Livestock Research for Rural Development 26 (12) 2014 Guide for preparation of papers LRRD Newsletter

Citation of this paper

Relative abundance of tsetse fly species and their infection rates in Simanjiro, Northern Tanzania

L P Salekwa, H J Nnko, A Ngonyoka, A B Estes1, M Agaba2 and P S Gwakisa3

Nelson Mandela African Institution of Science and Technology. School of Life Sciences and Bioengineering. P.O.Box 447, Arusha.Tanzania.
1 The Huck Institutes of the Life Sciences, Pennsylvania State University, USA
2 Biosciences eastern and central Africa, International Livestock Research Institute, Nairobi, Kenya
3 Genome Sciences Center, Department of Veterinary Microbiology and Parasitology. Faculty of Veterinary Medicine, Sokoine University of Agriculture, Morogoro, Tanzania.
Nelson Mandela African Institution of Science and Technology. School of Life Sciences and Bioengineering. P. O. Box 447, Arusha.Tanzania.
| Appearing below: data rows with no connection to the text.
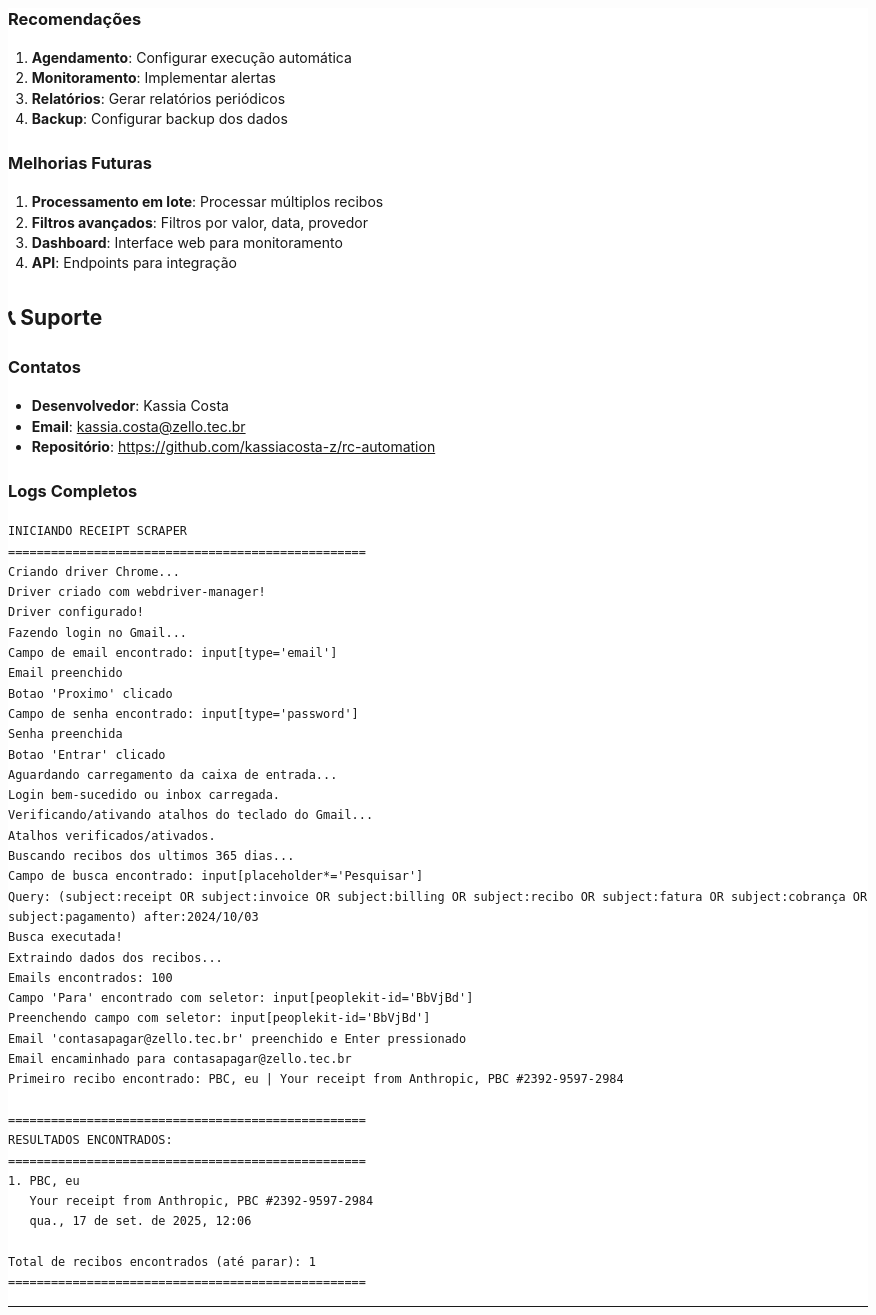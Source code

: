 ### **Recomendações**
1. **Agendamento**: Configurar execução automática
2. **Monitoramento**: Implementar alertas
3. **Relatórios**: Gerar relatórios periódicos
4. **Backup**: Configurar backup dos dados

### **Melhorias Futuras**
1. **Processamento em lote**: Processar múltiplos recibos
2. **Filtros avançados**: Filtros por valor, data, provedor
3. **Dashboard**: Interface web para monitoramento
4. **API**: Endpoints para integração

## 📞 Suporte

### **Contatos**
- **Desenvolvedor**: Kassia Costa
- **Email**: kassia.costa@zello.tec.br
- **Repositório**: https://github.com/kassiacosta-z/rc-automation

### **Logs Completos**
```
INICIANDO RECEIPT SCRAPER
==================================================
Criando driver Chrome...
Driver criado com webdriver-manager!
Driver configurado!
Fazendo login no Gmail...
Campo de email encontrado: input[type='email']
Email preenchido
Botao 'Proximo' clicado
Campo de senha encontrado: input[type='password']
Senha preenchida
Botao 'Entrar' clicado
Aguardando carregamento da caixa de entrada...
Login bem-sucedido ou inbox carregada.
Verificando/ativando atalhos do teclado do Gmail...
Atalhos verificados/ativados.
Buscando recibos dos ultimos 365 dias...
Campo de busca encontrado: input[placeholder*='Pesquisar']
Query: (subject:receipt OR subject:invoice OR subject:billing OR subject:recibo OR subject:fatura OR subject:cobrança OR subject:pagamento) after:2024/10/03
Busca executada!
Extraindo dados dos recibos...
Emails encontrados: 100
Campo 'Para' encontrado com seletor: input[peoplekit-id='BbVjBd']
Preenchendo campo com seletor: input[peoplekit-id='BbVjBd']
Email 'contasapagar@zello.tec.br' preenchido e Enter pressionado
Email encaminhado para contasapagar@zello.tec.br
Primeiro recibo encontrado: PBC, eu | Your receipt from Anthropic, PBC #2392-9597-2984

==================================================
RESULTADOS ENCONTRADOS:
==================================================
1. PBC, eu
   Your receipt from Anthropic, PBC #2392-9597-2984
   qua., 17 de set. de 2025, 12:06

Total de recibos encontrados (até parar): 1
==================================================
```

---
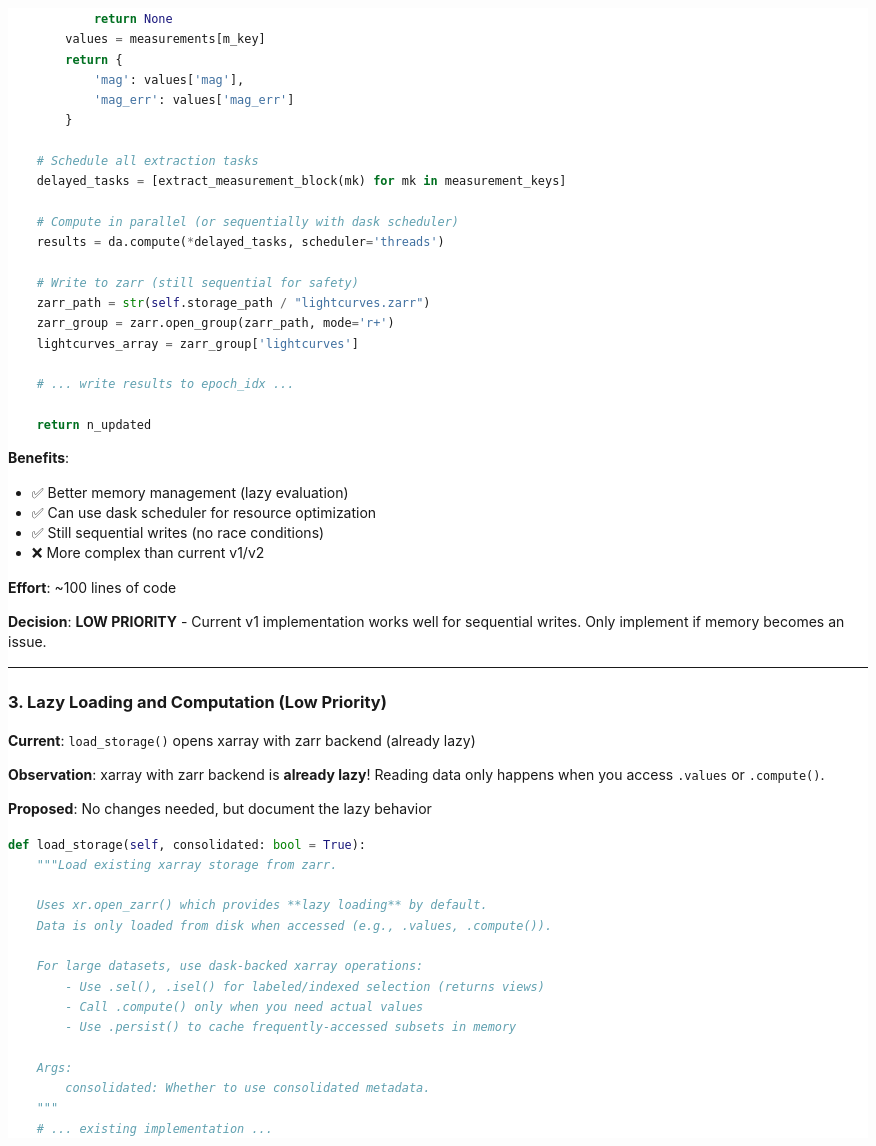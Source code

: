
 ```python
            return None
        values = measurements[m_key]
        return {
            'mag': values['mag'],
            'mag_err': values['mag_err']
        }
    
    # Schedule all extraction tasks
    delayed_tasks = [extract_measurement_block(mk) for mk in measurement_keys]
    
    # Compute in parallel (or sequentially with dask scheduler)
    results = da.compute(*delayed_tasks, scheduler='threads')
    
    # Write to zarr (still sequential for safety)
    zarr_path = str(self.storage_path / "lightcurves.zarr")
    zarr_group = zarr.open_group(zarr_path, mode='r+')
    lightcurves_array = zarr_group['lightcurves']
    
    # ... write results to epoch_idx ...
    
    return n_updated
```

**Benefits**:
- ✅ Better memory management (lazy evaluation)
- ✅ Can use dask scheduler for resource optimization
- ✅ Still sequential writes (no race conditions)
- ❌ More complex than current v1/v2

**Effort**: ~100 lines of code

**Decision**: **LOW PRIORITY** - Current v1 implementation works well for sequential writes. Only implement if memory becomes an issue.

---

### 3. **Lazy Loading and Computation** (Low Priority)

**Current**: `load_storage()` opens xarray with zarr backend (already lazy)

**Observation**: xarray with zarr backend is **already lazy**! Reading data only happens when you access `.values` or `.compute()`.

**Proposed**: No changes needed, but document the lazy behavior

```python
def load_storage(self, consolidated: bool = True):
    """Load existing xarray storage from zarr.
    
    Uses xr.open_zarr() which provides **lazy loading** by default.
    Data is only loaded from disk when accessed (e.g., .values, .compute()).
    
    For large datasets, use dask-backed xarray operations:
        - Use .sel(), .isel() for labeled/indexed selection (returns views)
        - Call .compute() only when you need actual values
        - Use .persist() to cache frequently-accessed subsets in memory
    
    Args:
        consolidated: Whether to use consolidated metadata.
    """
    # ... existing implementation ...
```
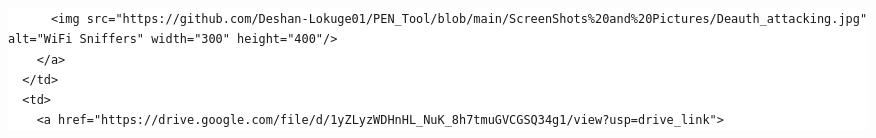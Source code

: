           <img src="https://github.com/Deshan-Lokuge01/PEN_Tool/blob/main/ScreenShots%20and%20Pictures/Deauth_attacking.jpg" alt="WiFi Sniffers" width="300" height="400"/>
        </a>
      </td>
      <td>
        <a href="https://drive.google.com/file/d/1yZLyzWDHnHL_NuK_8h7tmuGVCGSQ34g1/view?usp=drive_link">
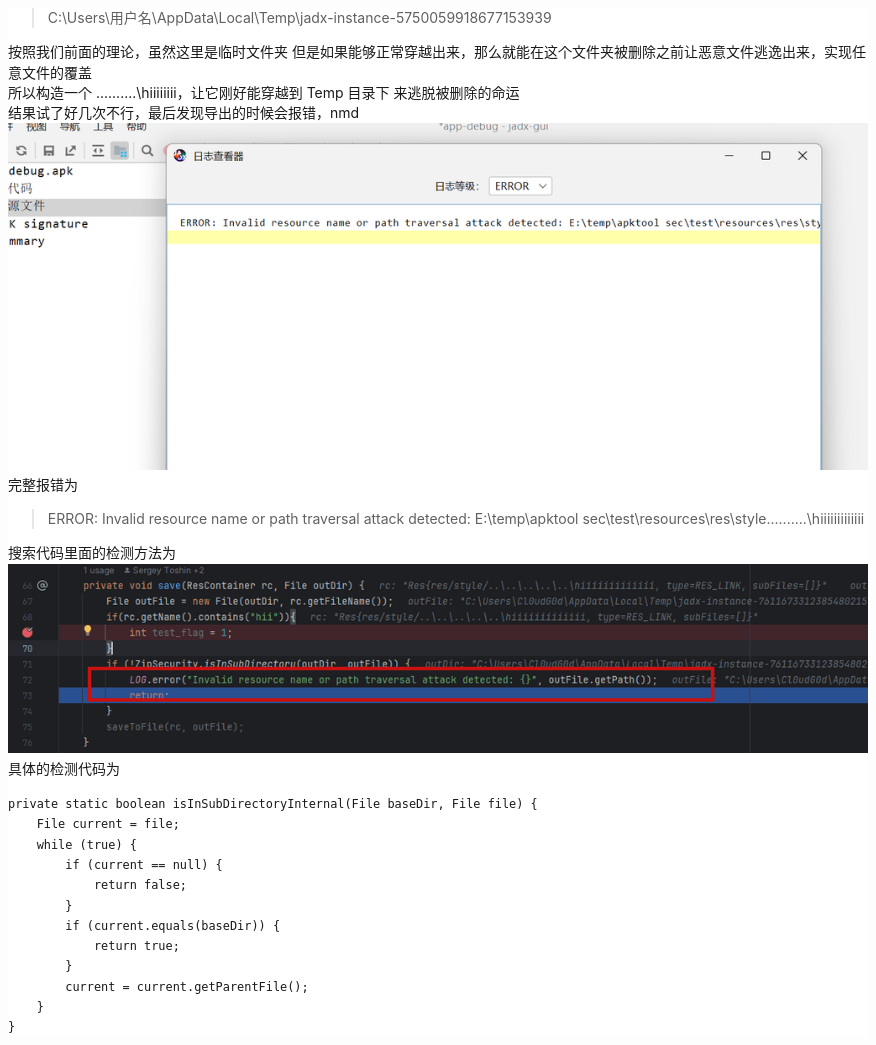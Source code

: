 > C:\\Users\\用户名\\AppData\\Local\\Temp\\jadx-instance-5750059918677153939

按照我们前面的理论，虽然这里是临时文件夹 但是如果能够正常穿越出来，那么就能在这个文件夹被删除之前让恶意文件逃逸出来，实现任意文件的覆盖  
所以构造一个 ..........\\hiiiiiiii，让它刚好能穿越到 Temp 目录下 来逃脱被删除的命运  
结果试了好几次不行，最后发现导出的时候会报错，nmd  
[![](assets/1706513526-83e4259c98f00bd3aadd4f01f170dfe8.png)](https://cdn.nlark.com/yuque/0/2024/png/21398751/1706006426386-28601e9b-af20-46f9-9bce-b874ad860651.png#averageHue=%23f8f8f7&clientId=u560a1082-7a09-4&from=paste&height=623&id=uf0b49e96&originHeight=623&originWidth=1545&originalType=binary&ratio=1&rotation=0&showTitle=false&size=33719&status=done&style=none&taskId=uce0d380b-32e5-498e-b2b4-13ce336bbe0&title=&width=1545)  
完整报错为

> ERROR: Invalid resource name or path traversal attack detected: E:\\temp\\apktool sec\\test\\resources\\res\\style..........\\hiiiiiiiiiiiii

搜索代码里面的检测方法为  
[![](assets/1706513526-e99a9725b90ff596f5cf097d66b8bcff.png)](https://cdn.nlark.com/yuque/0/2024/png/21398751/1706006537159-10c3b0d4-ad9b-47ce-bd79-0ea7fe2d9672.png#averageHue=%2321262f&clientId=u560a1082-7a09-4&from=paste&height=265&id=u6331a4a1&originHeight=265&originWidth=1198&originalType=binary&ratio=1&rotation=0&showTitle=false&size=68842&status=done&style=none&taskId=u364dbed4-0b04-4a15-aa19-31793d7572e&title=&width=1198)  
具体的检测代码为

```plain
private static boolean isInSubDirectoryInternal(File baseDir, File file) {
    File current = file;
    while (true) {
        if (current == null) {
            return false;
        }
        if (current.equals(baseDir)) {
            return true;
        }
        current = current.getParentFile();
    }
}
```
This study was conducted to determine the prevalence of trypanosomes, infective to cattle and humans in tsetse flies caught in Simanjiro district, which borders  with Tarangire National park in northern Tanzania. A total of 1000 tsetse flies were caught during the semi dry season in July and August 2014 using F 3 and Epsilon traps. Results revealed Glossina swynertonni as the most abundant species (72%) followed by Glossina morsitans morsitans (21%) and Glossina pallidipes (7%) in the study area. Whole fly DNA was extracted from all the 1000 flies caught in the study area.

Analysis of fly DNA for detection of trypanosome species showed a 3% (30/1000) overall infection rate of which 13.3% (4/30) flies were co-infected with Trypanosoma brucei and Trypanosoma vivax, while 3.3% (1/30) were co-infected with Trypanosoma congolense and Tripanosoma vivax. Majority of flies (83.3%, 25/30) were infected with T. vivax. All three trypanosome species were detected in G.swynertonni flies but G.m. morsitans carried T. vivax and T. brucei. No parasites were detected in G. pallidipes flies. Further, no human infective trypanosomes were detected when T. brucei positive flies were analysed with specific primers for SRA-PCR. The study confirms presence of cattle infective trypanosomes and absence of human-infective trypanosomes in tsetse flies caught in the study area.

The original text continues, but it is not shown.